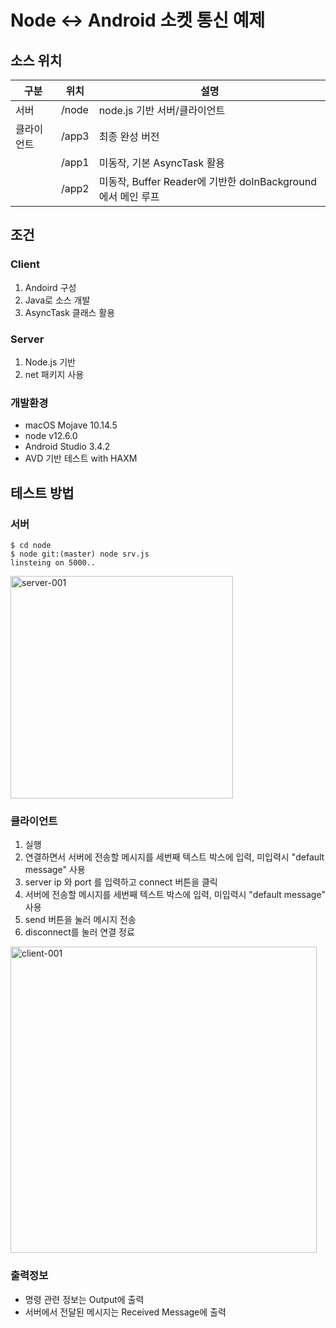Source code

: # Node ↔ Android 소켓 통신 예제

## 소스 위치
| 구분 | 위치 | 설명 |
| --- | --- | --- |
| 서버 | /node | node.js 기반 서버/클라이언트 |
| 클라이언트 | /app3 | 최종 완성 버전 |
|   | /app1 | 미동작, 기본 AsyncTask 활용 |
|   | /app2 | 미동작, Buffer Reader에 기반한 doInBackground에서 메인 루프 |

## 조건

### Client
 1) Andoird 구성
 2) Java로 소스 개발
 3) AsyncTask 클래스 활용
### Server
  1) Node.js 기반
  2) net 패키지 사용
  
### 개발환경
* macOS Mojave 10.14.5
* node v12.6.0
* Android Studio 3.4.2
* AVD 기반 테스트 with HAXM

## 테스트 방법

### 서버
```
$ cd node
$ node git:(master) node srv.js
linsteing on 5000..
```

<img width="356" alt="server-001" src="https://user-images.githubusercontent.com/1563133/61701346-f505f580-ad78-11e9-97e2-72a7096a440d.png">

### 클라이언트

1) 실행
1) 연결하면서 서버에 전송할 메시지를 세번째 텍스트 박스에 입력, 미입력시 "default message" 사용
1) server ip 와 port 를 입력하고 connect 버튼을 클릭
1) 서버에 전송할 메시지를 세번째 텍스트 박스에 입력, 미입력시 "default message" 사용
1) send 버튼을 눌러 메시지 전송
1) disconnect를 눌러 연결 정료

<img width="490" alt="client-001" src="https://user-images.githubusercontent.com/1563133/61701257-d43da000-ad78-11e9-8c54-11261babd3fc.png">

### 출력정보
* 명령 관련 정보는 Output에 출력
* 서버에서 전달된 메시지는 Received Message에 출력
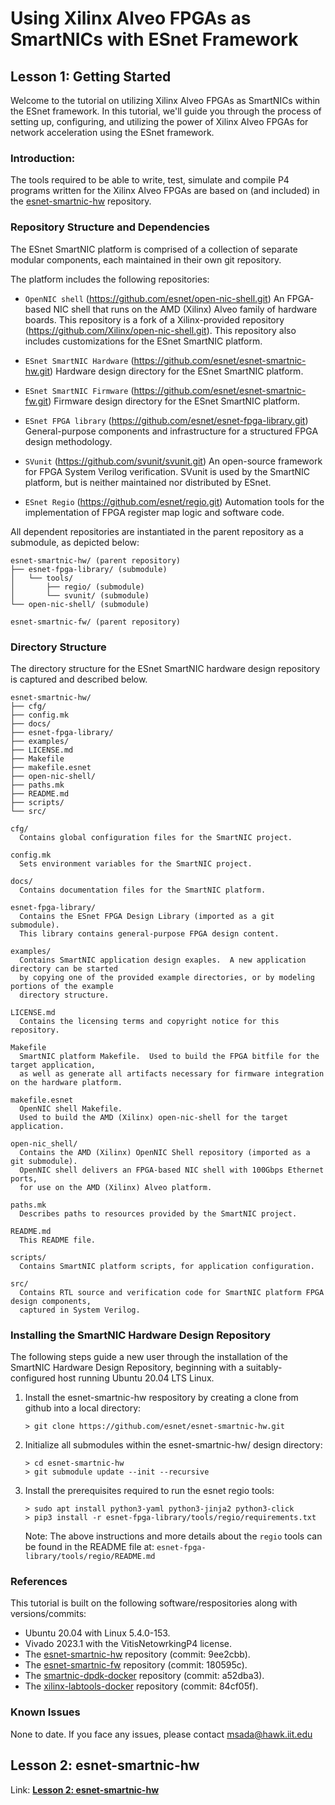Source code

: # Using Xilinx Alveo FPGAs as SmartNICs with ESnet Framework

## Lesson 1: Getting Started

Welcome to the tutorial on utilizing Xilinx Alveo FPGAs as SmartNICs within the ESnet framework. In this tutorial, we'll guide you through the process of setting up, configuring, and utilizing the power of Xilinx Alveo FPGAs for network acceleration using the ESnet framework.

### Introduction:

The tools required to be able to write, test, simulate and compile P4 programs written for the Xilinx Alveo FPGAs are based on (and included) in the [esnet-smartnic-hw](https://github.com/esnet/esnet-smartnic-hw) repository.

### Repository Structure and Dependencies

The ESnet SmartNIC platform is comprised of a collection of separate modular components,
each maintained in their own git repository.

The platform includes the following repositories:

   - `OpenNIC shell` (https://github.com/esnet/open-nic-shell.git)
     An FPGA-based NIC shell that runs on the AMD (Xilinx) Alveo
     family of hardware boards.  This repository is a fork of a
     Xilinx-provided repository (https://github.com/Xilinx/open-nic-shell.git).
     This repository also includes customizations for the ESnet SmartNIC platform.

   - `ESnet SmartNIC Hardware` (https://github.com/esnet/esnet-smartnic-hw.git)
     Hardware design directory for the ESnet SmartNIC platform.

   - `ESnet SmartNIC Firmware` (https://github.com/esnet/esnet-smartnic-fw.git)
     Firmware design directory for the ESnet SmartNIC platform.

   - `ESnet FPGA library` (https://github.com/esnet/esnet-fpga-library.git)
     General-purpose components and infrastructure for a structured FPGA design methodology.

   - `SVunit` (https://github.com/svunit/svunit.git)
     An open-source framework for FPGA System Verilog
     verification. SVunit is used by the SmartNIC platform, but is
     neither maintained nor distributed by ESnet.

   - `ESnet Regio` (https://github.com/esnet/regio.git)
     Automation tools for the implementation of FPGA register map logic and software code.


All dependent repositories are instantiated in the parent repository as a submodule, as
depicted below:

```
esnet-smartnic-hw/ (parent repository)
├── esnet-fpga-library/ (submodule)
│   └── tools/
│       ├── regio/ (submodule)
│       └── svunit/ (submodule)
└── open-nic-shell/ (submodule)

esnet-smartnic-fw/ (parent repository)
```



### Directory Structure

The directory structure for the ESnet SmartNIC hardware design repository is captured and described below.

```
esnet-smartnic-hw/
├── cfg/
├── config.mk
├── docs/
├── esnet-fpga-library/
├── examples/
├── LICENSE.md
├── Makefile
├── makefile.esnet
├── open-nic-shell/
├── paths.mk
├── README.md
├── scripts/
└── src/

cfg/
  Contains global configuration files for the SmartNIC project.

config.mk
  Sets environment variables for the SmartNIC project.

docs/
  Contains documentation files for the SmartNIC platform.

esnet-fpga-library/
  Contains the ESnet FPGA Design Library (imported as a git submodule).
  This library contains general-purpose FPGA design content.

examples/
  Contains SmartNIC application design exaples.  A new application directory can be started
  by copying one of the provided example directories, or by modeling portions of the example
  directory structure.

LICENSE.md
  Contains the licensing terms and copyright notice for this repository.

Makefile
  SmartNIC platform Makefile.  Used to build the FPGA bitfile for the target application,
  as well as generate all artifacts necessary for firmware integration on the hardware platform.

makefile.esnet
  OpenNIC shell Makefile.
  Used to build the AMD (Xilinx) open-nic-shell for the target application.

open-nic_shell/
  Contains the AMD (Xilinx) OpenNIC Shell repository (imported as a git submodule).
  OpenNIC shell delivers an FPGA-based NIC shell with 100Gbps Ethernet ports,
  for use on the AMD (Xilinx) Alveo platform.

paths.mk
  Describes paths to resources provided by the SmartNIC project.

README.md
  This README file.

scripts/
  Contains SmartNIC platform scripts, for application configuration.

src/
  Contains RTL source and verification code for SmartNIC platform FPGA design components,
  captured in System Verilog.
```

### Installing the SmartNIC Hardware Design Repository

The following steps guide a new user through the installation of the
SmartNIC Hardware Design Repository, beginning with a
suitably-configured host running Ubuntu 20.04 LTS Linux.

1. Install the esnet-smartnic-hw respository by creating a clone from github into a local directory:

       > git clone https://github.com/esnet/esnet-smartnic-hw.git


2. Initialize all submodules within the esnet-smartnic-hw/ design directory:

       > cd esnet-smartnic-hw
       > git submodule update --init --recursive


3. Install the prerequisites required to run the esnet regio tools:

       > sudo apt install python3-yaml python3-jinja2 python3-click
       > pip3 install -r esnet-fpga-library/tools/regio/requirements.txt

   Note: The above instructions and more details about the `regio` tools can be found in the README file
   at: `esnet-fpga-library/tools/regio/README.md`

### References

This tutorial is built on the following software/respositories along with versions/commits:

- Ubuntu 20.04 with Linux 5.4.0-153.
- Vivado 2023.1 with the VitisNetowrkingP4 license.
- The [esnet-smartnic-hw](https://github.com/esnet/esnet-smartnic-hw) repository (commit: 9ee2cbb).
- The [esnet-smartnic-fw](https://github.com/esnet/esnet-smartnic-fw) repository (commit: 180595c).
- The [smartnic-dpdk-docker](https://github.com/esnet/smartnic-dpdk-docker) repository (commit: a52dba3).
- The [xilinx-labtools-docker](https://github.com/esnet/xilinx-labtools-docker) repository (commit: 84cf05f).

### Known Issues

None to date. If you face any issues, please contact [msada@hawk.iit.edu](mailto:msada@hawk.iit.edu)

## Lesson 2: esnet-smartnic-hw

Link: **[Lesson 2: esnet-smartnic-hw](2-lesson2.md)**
......
== Your assignment ==
Look above for the line holding "The tools required" and the line holding "### Repository Structure and Dependencies", then output exactly those two lines and every line between them, nothing more.

== Answer section ==
The tools required to be able to write, test, simulate and compile P4 programs written for the Xilinx Alveo FPGAs are based on (and included) in the [esnet-smartnic-hw](https://github.com/esnet/esnet-smartnic-hw) repository.

### Repository Structure and Dependencies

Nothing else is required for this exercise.